If disciplinary procedures instituted by the provincial ANC fail to arrest the growing crisis in the municipality, Luthuli House will be asked to step in.
Mnquma Local Municipality, incorporating Butterworth, Kentani and Nqamakwe, has a budget of R111million, the fifth largest of 38 local councils in the Eastern Cape. It has been brought to a standstill by infighting among councillors elected in the March 1 local election.
Fuelling the divisions is the ongoing power struggle in the province between senior party leaders Deputy Defence Minister Mluleki George and Makhenkesi Stofile, Minister of Sports and the ANC chairperson in the Eastern Cape.
Sipho Mengezeleli, director of strategic planning in Mnquma and acting municipal manager since last August, has sent a 22-page political report on the divisions to the ANC provincial executive committee and ANC secretary general Kgalema Motlanthe, requesting their intervention.
Mengezeleli said the councillors vying for power ”are doing this because it is believed that they have the assurance that at a national level they are favoured by certain key individuals within the ANC’s national executive committee, who will be willing to defend and accept their appeals”.
George is chairperson of the ANC’s Amathole region, which incorporates Mnquma municipality and has one of the biggest party support bases in the Eastern Cape, with 17 000 members.

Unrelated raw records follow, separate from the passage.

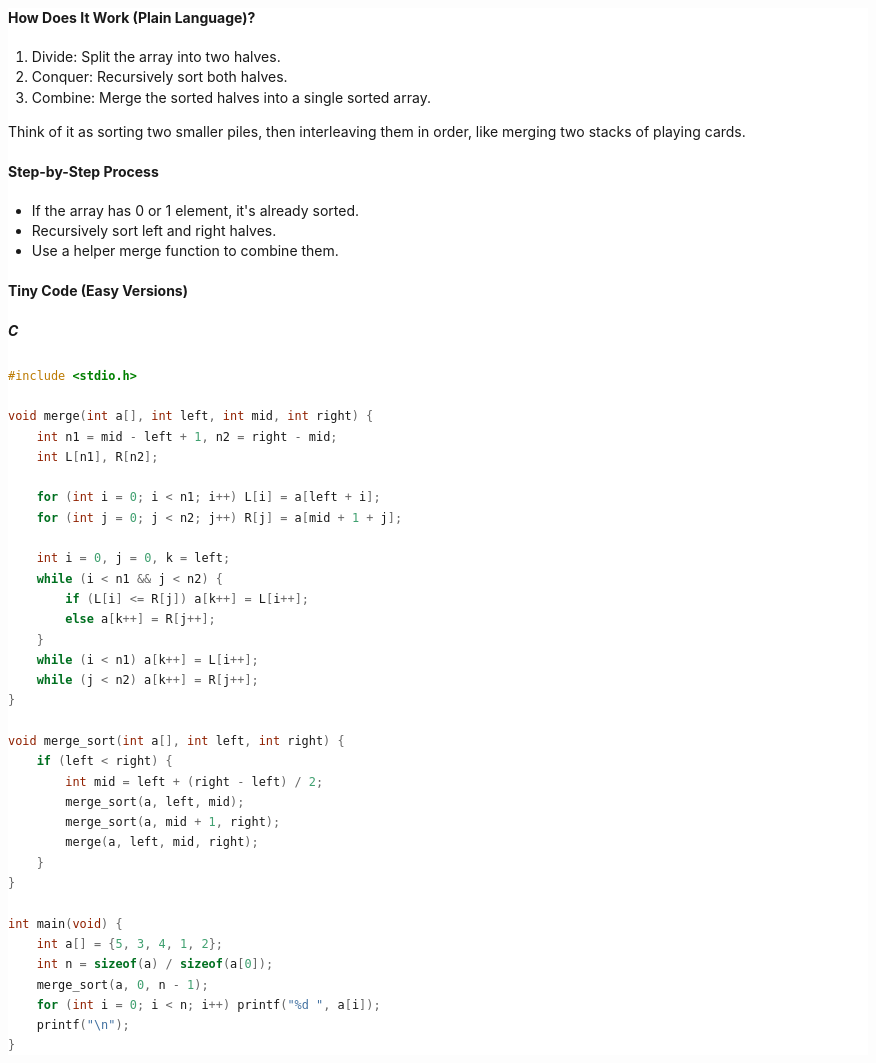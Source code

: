 #### How Does It Work (Plain Language)?

1. Divide: Split the array into two halves.
2. Conquer: Recursively sort both halves.
3. Combine: Merge the sorted halves into a single sorted array.

Think of it as sorting two smaller piles, then interleaving them in order, like merging two stacks of playing cards.

#### Step-by-Step Process

- If the array has 0 or 1 element, it's already sorted.
- Recursively sort left and right halves.
- Use a helper merge function to combine them.

#### Tiny Code (Easy Versions)

##### C

```c
#include <stdio.h>

void merge(int a[], int left, int mid, int right) {
    int n1 = mid - left + 1, n2 = right - mid;
    int L[n1], R[n2];

    for (int i = 0; i < n1; i++) L[i] = a[left + i];
    for (int j = 0; j < n2; j++) R[j] = a[mid + 1 + j];

    int i = 0, j = 0, k = left;
    while (i < n1 && j < n2) {
        if (L[i] <= R[j]) a[k++] = L[i++];
        else a[k++] = R[j++];
    }
    while (i < n1) a[k++] = L[i++];
    while (j < n2) a[k++] = R[j++];
}

void merge_sort(int a[], int left, int right) {
    if (left < right) {
        int mid = left + (right - left) / 2;
        merge_sort(a, left, mid);
        merge_sort(a, mid + 1, right);
        merge(a, left, mid, right);
    }
}

int main(void) {
    int a[] = {5, 3, 4, 1, 2};
    int n = sizeof(a) / sizeof(a[0]);
    merge_sort(a, 0, n - 1);
    for (int i = 0; i < n; i++) printf("%d ", a[i]);
    printf("\n");
}
```
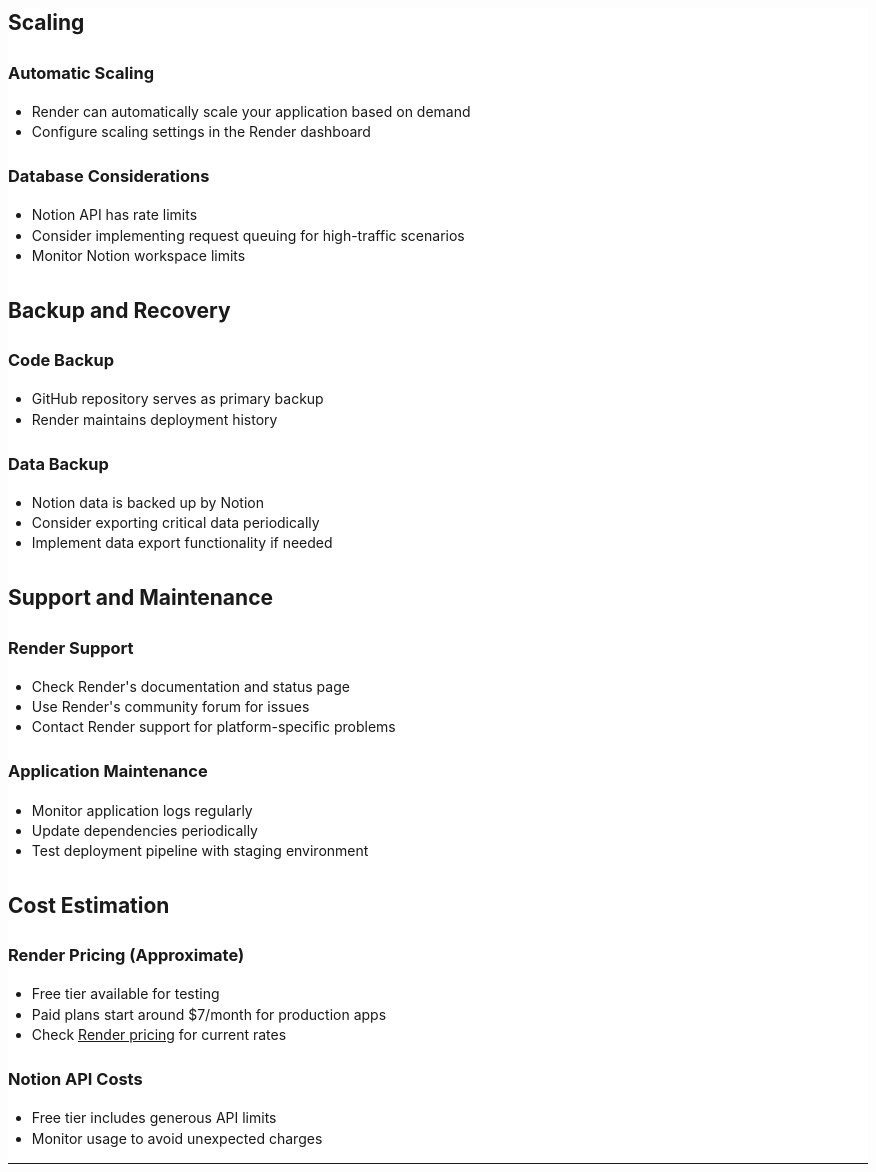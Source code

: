 ## Scaling

### Automatic Scaling
- Render can automatically scale your application based on demand
- Configure scaling settings in the Render dashboard

### Database Considerations
- Notion API has rate limits
- Consider implementing request queuing for high-traffic scenarios
- Monitor Notion workspace limits

## Backup and Recovery

### Code Backup
- GitHub repository serves as primary backup
- Render maintains deployment history

### Data Backup
- Notion data is backed up by Notion
- Consider exporting critical data periodically
- Implement data export functionality if needed

## Support and Maintenance

### Render Support
- Check Render's documentation and status page
- Use Render's community forum for issues
- Contact Render support for platform-specific problems

### Application Maintenance
- Monitor application logs regularly
- Update dependencies periodically
- Test deployment pipeline with staging environment

## Cost Estimation

### Render Pricing (Approximate)
- Free tier available for testing
- Paid plans start around $7/month for production apps
- Check [Render pricing](https://render.com/pricing) for current rates

### Notion API Costs
- Free tier includes generous API limits
- Monitor usage to avoid unexpected charges

---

Control of Amathole and the OR Tambo region, which has 25 000 members and is dominated by Stofile, is crucial in power-broking ahead of the ANC’s national conference next year, as the regions could swing the provincial vote in the presidential succession race.

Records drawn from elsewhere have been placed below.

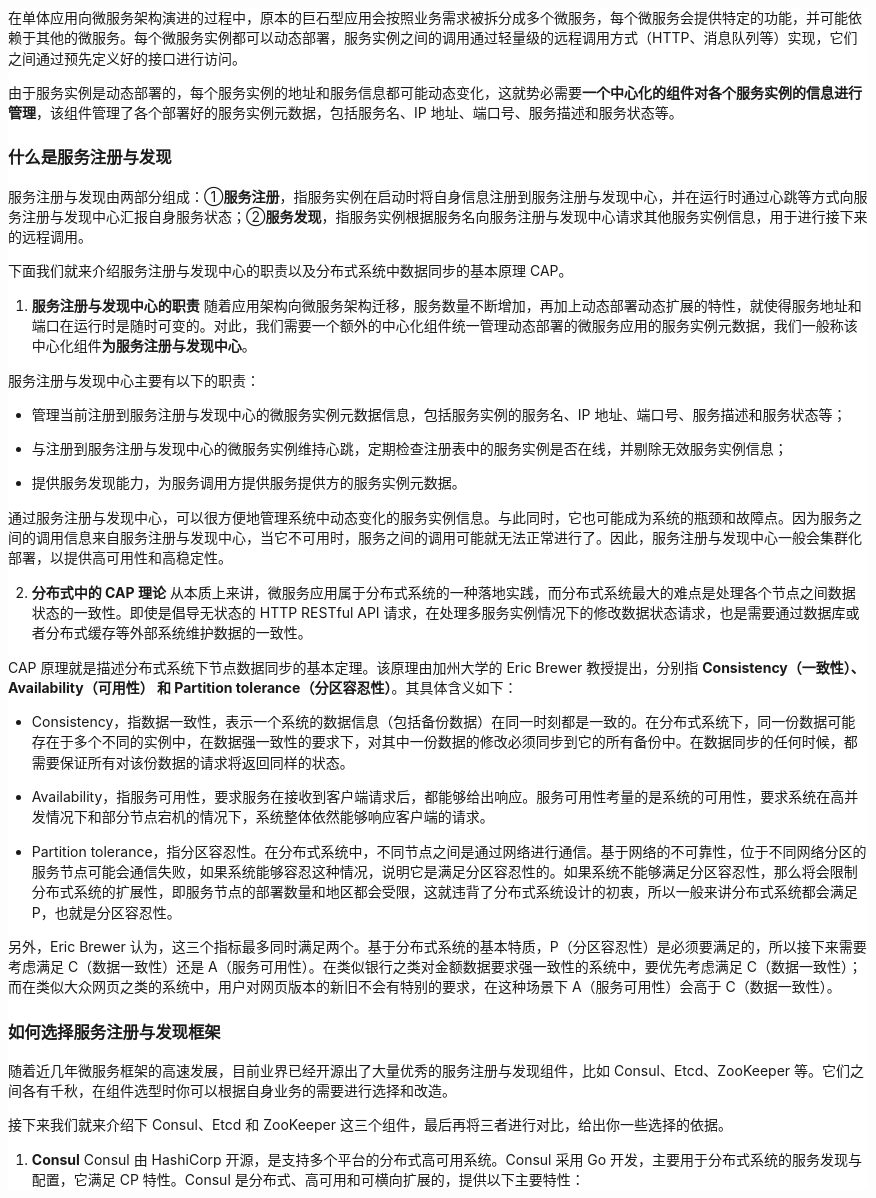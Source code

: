 在单体应用向微服务架构演进的过程中，原本的巨石型应用会按照业务需求被拆分成多个微服务，每个微服务会提供特定的功能，并可能依赖于其他的微服务。每个微服务实例都可以动态部署，服务实例之间的调用通过轻量级的远程调用方式（HTTP、消息队列等）实现，它们之间通过预先定义好的接口进行访问。

由于服务实例是动态部署的，每个服务实例的地址和服务信息都可能动态变化，这就势必需要**一个中心化的组件对各个服务实例的信息进行管理**，该组件管理了各个部署好的服务实例元数据，包括服务名、IP 地址、端口号、服务描述和服务状态等。

### 什么是服务注册与发现

服务注册与发现由两部分组成：①**服务注册**，指服务实例在启动时将自身信息注册到服务注册与发现中心，并在运行时通过心跳等方式向服务注册与发现中心汇报自身服务状态；②**服务发现**，指服务实例根据服务名向服务注册与发现中心请求其他服务实例信息，用于进行接下来的远程调用。

下面我们就来介绍服务注册与发现中心的职责以及分布式系统中数据同步的基本原理 CAP。

1. **服务注册与发现中心的职责**
随着应用架构向微服务架构迁移，服务数量不断增加，再加上动态部署动态扩展的特性，就使得服务地址和端口在运行时是随时可变的。对此，我们需要一个额外的中心化组件统一管理动态部署的微服务应用的服务实例元数据，我们一般称该中心化组件**为服务注册与发现中心**。

服务注册与发现中心主要有以下的职责：

- 管理当前注册到服务注册与发现中心的微服务实例元数据信息，包括服务实例的服务名、IP 地址、端口号、服务描述和服务状态等；

- 与注册到服务注册与发现中心的微服务实例维持心跳，定期检查注册表中的服务实例是否在线，并剔除无效服务实例信息；

- 提供服务发现能力，为服务调用方提供服务提供方的服务实例元数据。


通过服务注册与发现中心，可以很方便地管理系统中动态变化的服务实例信息。与此同时，它也可能成为系统的瓶颈和故障点。因为服务之间的调用信息来自服务注册与发现中心，当它不可用时，服务之间的调用可能就无法正常进行了。因此，服务注册与发现中心一般会集群化部署，以提供高可用性和高稳定性。

2. **分布式中的 CAP 理论**
从本质上来讲，微服务应用属于分布式系统的一种落地实践，而分布式系统最大的难点是处理各个节点之间数据状态的一致性。即使是倡导无状态的 HTTP RESTful API 请求，在处理多服务实例情况下的修改数据状态请求，也是需要通过数据库或者分布式缓存等外部系统维护数据的一致性。

CAP 原理就是描述分布式系统下节点数据同步的基本定理。该原理由加州大学的 Eric Brewer 教授提出，分别指 **Consistency（一致性）、Availability（可用性） 和 Partition tolerance（分区容忍性）**。其具体含义如下：

- Consistency，指数据一致性，表示一个系统的数据信息（包括备份数据）在同一时刻都是一致的。在分布式系统下，同一份数据可能存在于多个不同的实例中，在数据强一致性的要求下，对其中一份数据的修改必须同步到它的所有备份中。在数据同步的任何时候，都需要保证所有对该份数据的请求将返回同样的状态。

- Availability，指服务可用性，要求服务在接收到客户端请求后，都能够给出响应。服务可用性考量的是系统的可用性，要求系统在高并发情况下和部分节点宕机的情况下，系统整体依然能够响应客户端的请求。

- Partition tolerance，指分区容忍性。在分布式系统中，不同节点之间是通过网络进行通信。基于网络的不可靠性，位于不同网络分区的服务节点可能会通信失败，如果系统能够容忍这种情况，说明它是满足分区容忍性的。如果系统不能够满足分区容忍性，那么将会限制分布式系统的扩展性，即服务节点的部署数量和地区都会受限，这就违背了分布式系统设计的初衷，所以一般来讲分布式系统都会满足 P，也就是分区容忍性。


另外，Eric Brewer 认为，这三个指标最多同时满足两个。基于分布式系统的基本特质，P（分区容忍性）是必须要满足的，所以接下来需要考虑满足 C（数据一致性）还是 A（服务可用性）。在类似银行之类对金额数据要求强一致性的系统中，要优先考虑满足 C（数据一致性）；而在类似大众网页之类的系统中，用户对网页版本的新旧不会有特别的要求，在这种场景下 A（服务可用性）会高于 C（数据一致性）。

### 如何选择服务注册与发现框架
随着近几年微服务框架的高速发展，目前业界已经开源出了大量优秀的服务注册与发现组件，比如 Consul、Etcd、ZooKeeper 等。它们之间各有千秋，在组件选型时你可以根据自身业务的需要进行选择和改造。

接下来我们就来介绍下 Consul、Etcd 和 ZooKeeper 这三个组件，最后再将三者进行对比，给出你一些选择的依据。

1. **Consul**
Consul 由 HashiCorp 开源，是支持多个平台的分布式高可用系统。Consul 采用 Go 开发，主要用于分布式系统的服务发现与配置，它满足 CP 特性。Consul 是分布式、高可用和可横向扩展的，提供以下主要特性：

Mengezeleli’s report has prompted the intervention of the ANC’s provincial executive committee. Last week a parliamentary task team, led by chairperson of the local government committee in the Eastern Cape legislature, Lulamine Nazo, led a ”fact-finding mission” to Mnquma. ”We are very concerned,” said Nazo. ”It seems service delivery is at a total standstill because of the infighting.”

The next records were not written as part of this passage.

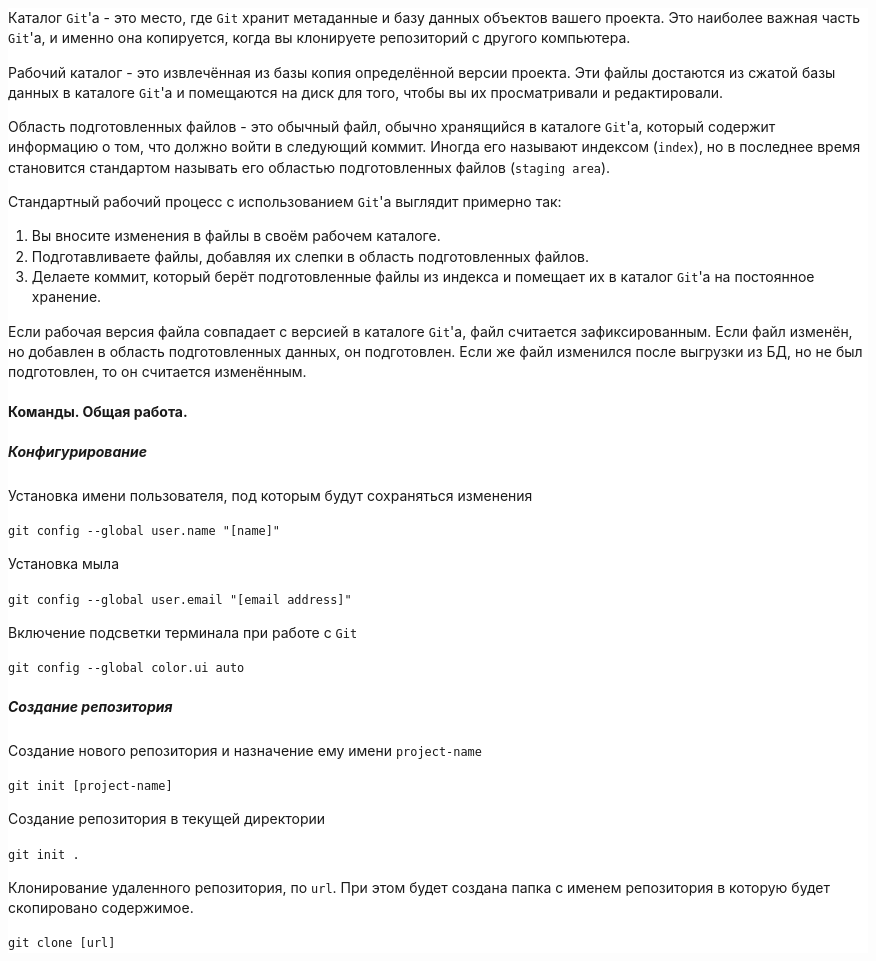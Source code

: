 Каталог `Git`'а - это место, где `Git` хранит метаданные и базу данных объектов вашего проекта. Это наиболее важная часть `Git`'а, и именно она копируется, когда вы клонируете репозиторий с другого компьютера.

Рабочий каталог - это извлечённая из базы копия определённой версии проекта. Эти файлы достаются из сжатой базы данных в каталоге `Git`'а и помещаются на диск для того, чтобы вы их просматривали и редактировали.

Область подготовленных файлов - это обычный файл, обычно хранящийся в каталоге `Git`'а, который содержит информацию о том, что должно войти в следующий коммит. Иногда его называют индексом (`index`), но в последнее время становится стандартом называть его областью подготовленных файлов (`staging area`).

Стандартный рабочий процесс с использованием `Git`'а выглядит примерно так:

1. Вы вносите изменения в файлы в своём рабочем каталоге.
2. Подготавливаете файлы, добавляя их слепки в область подготовленных файлов.
3. Делаете коммит, который берёт подготовленные файлы из индекса и помещает их в каталог `Git`'а на постоянное хранение.

Если рабочая версия файла совпадает с версией в каталоге `Git`'а, файл считается зафиксированным. Если файл изменён, но добавлен в область подготовленных данных, он подготовлен. Если же файл изменился после выгрузки из БД, но не был подготовлен, то он считается изменённым.

#### Команды. Общая работа.

##### Конфигурирование

Установка имени пользователя, под которым будут сохраняться изменения
```git
git config --global user.name "[name]"
```

Установка мыла
```git
git config --global user.email "[email address]"
```

Включение подсветки терминала при работе с `Git`
```git
git config --global color.ui auto
```

##### Создание репозитория


Создание нового репозитория и назначение ему имени `project-name`
```git
git init [project-name]
```

Создание репозитория в текущей директории
```git
git init .
```

Клонирование удаленного репозитория, по `url`. При этом будет создана папка с именем репозитория в которую будет скопировано содержимое.
```git
git clone [url]
```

Mnquma was one of seven Eastern Cape councils where councillors defied provincial nominations before the local elections, choosing their own mayoral candidates.
Former executive mayor Mbulelo Ntenjwa was re-elected instead of Nomalindo Dyantyi, the choice of the ANC’s provincial deployment committee in Mnquma. Ntenjwa, in turn, flouted council regulations by reappointing Ngamela Pakade as municipal manager. The council suspended and brought disciplinary action against Pakade last July after he allegedly defrauded it of R1million by manipulating increases and bonuses.
Pakade was arrested by the Scorpions in November last year and was due to appear in court on June 5, but the case was postponed. Despite a prosecutor’s order in the council’s disciplinary process that Pakade be dismissed — a binding decision in terms of South African Local Government Association regulations — he remains municipal manager. This has left Mengezeleli, legitimately appointed acting municipal manager pending the outcome of case against Pakade, on the sidelines.
This week concerned residents of Mnquma, represented by the South African National Civic Organisation, the Congress of South African Trade Unions and the South African Communist Party, said they would launch legal action against the council over Pakade’s continued employment.
Ntenjwa, widely seen as a George loyalist, resigned from his ”self-imposed” position as mayor in April after pressure from the ANC’s provincial executive committee. But instead of electing the province’s preferred candidate, Dyantyi, the council appointed another councillor, Mabona Duna, also a George loyalist. Duna is currently executive mayor.
ANC provincial spokesperson Mahlu-bandile Qwase said the provincial executive committee had brought disciplinary action against Duna and councillors who supported his nomination. If he appealed, Luthuli House would intervene, said Qwase.